Cold Miso-Lime Soba Salad
Any protein can be added on top of this salad before sealing your jar lid. Try cubes of smoked tofu, shelled edamame, roasted chicken, grilled steak or crunchy roasted cashews.
Make-Ahead: 3 days
Total Time: 15 mins
2 servings (12 oz) soba noodles or brown rice spaghetti
2 red bell peppers, seeded, thinly sliced
2 carrots, julienned or grated
2 green onions, minced
1 cup finely chopped fresh cilantro
¼ cup lime juice, more for serving
¼ cup neutral oil, such as refined avocado oil or grapeseed oil
¼ cup white miso paste
1 Tbsp maple syrup
2 tsp grated fresh ginger or ½ tsp dried ground ginger
1 clove garlic, minced
1 Tbsp black or white sesame seeds
½ to 1 red Thai chili, minced, to taste
- Bring a large pot of water to a boil. Cook noodles according to package directions, drain, rinse with cold water and drain again. Add noodles to a large bowl along with peppers, carrots, onions and cilantro.

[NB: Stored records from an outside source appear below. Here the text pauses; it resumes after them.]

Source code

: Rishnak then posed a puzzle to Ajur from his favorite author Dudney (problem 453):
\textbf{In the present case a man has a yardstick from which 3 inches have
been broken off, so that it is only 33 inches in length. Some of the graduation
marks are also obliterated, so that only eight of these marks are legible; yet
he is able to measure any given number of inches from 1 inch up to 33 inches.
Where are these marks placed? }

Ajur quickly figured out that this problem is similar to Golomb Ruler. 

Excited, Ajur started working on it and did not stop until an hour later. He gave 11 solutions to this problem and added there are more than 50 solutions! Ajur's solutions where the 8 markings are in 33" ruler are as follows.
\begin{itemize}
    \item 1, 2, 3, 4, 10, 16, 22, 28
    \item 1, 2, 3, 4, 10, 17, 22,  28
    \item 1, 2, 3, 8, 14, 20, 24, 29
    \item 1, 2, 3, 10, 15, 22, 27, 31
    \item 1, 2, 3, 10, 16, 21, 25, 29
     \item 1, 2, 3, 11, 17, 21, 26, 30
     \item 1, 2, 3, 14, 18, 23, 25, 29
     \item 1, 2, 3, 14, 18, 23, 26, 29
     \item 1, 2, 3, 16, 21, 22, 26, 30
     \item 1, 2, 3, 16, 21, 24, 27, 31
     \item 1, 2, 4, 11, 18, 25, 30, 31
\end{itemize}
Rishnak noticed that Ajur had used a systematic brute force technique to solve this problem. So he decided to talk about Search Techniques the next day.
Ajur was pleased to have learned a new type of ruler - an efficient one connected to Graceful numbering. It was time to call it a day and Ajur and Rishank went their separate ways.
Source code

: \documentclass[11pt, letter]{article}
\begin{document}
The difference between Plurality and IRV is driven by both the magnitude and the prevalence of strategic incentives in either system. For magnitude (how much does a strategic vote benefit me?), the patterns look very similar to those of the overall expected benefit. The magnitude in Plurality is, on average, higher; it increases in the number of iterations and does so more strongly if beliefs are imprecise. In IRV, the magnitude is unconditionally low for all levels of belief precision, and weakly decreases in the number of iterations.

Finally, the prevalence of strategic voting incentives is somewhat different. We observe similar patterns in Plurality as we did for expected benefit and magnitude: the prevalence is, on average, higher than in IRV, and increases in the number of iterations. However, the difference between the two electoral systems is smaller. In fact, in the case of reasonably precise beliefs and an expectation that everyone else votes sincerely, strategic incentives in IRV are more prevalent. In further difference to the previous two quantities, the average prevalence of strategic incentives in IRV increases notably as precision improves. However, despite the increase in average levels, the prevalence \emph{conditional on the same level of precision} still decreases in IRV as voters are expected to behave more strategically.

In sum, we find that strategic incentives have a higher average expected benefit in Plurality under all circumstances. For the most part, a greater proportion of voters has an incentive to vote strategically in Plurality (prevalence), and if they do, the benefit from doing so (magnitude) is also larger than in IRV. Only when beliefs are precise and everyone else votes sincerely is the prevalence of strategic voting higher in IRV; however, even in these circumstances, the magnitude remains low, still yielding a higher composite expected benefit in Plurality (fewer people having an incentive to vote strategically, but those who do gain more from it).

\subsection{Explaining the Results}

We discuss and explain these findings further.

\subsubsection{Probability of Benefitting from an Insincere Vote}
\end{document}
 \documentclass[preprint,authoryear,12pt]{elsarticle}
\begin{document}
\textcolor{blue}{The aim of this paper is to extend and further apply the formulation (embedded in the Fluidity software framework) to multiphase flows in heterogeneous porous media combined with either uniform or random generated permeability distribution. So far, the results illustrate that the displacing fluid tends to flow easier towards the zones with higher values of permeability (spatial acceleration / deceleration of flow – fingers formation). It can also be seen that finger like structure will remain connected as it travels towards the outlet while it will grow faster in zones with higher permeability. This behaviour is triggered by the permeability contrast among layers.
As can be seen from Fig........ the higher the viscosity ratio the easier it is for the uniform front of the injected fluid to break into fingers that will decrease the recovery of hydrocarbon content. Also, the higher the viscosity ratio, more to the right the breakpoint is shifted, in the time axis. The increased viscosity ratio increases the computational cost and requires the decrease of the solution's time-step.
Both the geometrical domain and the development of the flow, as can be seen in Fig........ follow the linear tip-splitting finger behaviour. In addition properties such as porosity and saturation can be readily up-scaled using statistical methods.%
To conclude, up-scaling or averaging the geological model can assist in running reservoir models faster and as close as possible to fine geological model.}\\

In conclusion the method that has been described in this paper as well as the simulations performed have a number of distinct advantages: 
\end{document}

- In a medium bowl, whisk lime juice, oil, miso, maple syrup, ginger, garlic and sesame seeds until fully blended. Add to noodle and vegetable mixture and toss gently to combine (clean hands work the best, I find).
- Add noodle salad to each of 6, 1L capacity jars and top with a wedge of lime for seasoning. Enjoy directly out of the jar or transfer to a serving bowl to eat.
Disclaimer: This post was sponsored by Renew Life. All opinions are my own.